In telecommunications and computing, bitrate is the number of bits that are conveyed or processed per unit of time. A bit is the basic unit of information in computing and digital communications. A bit can have only one of two values and may therefore be physically implemented with a two-state device. These values are most commonly represented as 0 and 1. The term bit is a portmanteau of the words binary digit. Simply put, the bitrate is the speed at which digital information (text, image, video, audio or metadata such as subtitles and closed captioning) can be transferred across a particular communication link.

In digital communication systems, the physical layer gross bitrate, raw bitrate, data signaling rate, gross data transfer rate or uncoded transmission rate is the total number of physically transferred bits per second over a communication link, including useful data as well as protocol overhead.

In digital multimedia, bitrate often refers to the number of bits used per unit of playback time to represent a continuous medium such as audio or video after source coding (data compression). The encoding bit rate of a multimedia file is the size of a multimedia file in bytes divided by the playback time of the recording (in seconds), multiplied by eight.

For realtime streaming multimedia, the encoding bit rate is the goodput that is required to avoid interrupt: In the case of file transfer, goodput corresponds to the achieved file transfer rate. The term average bitrate is used in case of variable bitrate multimedia source coding schemes. In this context, the peak bitrate is the maximum number of bits required for any short-term block of compressed data.

In digital multimedia, bitrate represents the amount of information, or detail, that is stored per unit of time of a recording. The bitrate depends on several factors, including whether the original material is sampled at different frequencies, uses different numbers of bits, is encoded by different schemes, or may be digitally compressed by different algorithms. Generally, choices are made between these in order to achieve the desired trade-off between minimizing the bitrate and maximizing the quality of the material when it is played.

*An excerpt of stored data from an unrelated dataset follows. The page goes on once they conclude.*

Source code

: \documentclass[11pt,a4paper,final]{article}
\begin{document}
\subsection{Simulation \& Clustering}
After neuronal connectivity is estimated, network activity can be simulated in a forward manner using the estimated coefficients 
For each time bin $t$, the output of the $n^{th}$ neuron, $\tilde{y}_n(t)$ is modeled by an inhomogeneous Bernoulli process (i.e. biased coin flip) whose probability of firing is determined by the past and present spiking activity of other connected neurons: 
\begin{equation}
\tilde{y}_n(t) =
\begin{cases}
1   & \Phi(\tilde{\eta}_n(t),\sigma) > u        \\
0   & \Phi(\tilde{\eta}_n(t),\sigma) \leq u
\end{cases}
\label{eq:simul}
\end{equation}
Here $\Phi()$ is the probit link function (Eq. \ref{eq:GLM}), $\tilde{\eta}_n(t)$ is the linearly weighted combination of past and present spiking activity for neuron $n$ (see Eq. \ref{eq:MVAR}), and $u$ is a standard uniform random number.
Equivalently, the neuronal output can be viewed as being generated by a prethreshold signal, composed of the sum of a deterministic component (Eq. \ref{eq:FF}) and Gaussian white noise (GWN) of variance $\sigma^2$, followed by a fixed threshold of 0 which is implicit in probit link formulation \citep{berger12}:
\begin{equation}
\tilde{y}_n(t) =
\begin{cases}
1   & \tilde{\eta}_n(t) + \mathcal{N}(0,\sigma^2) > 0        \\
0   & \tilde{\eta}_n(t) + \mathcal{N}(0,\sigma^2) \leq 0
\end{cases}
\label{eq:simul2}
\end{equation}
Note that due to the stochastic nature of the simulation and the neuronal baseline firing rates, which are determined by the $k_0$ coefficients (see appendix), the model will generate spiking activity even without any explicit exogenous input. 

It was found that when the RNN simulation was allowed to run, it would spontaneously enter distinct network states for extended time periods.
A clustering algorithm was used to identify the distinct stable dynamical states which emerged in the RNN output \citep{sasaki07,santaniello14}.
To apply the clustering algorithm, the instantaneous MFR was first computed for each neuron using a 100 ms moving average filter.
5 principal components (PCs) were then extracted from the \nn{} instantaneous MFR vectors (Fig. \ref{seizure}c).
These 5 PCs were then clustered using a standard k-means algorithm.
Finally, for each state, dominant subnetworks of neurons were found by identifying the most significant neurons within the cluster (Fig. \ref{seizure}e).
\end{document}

If lossy data compression is used on audio or visual data (such as when transferring data for reference purposes, archiving and transcription), differences from the original signal will be introduced; if the compression is substantial, or lossy data is decompressed and recompressed, this may become noticeable in the form of compression artifacts. Whether these affect the perceived quality, and if so how much, depends on the compression scheme, encoder power, the characteristics of the input data, the listener’s perceptions, the listener’s familiarity with artifacts, and the listening or viewing environment.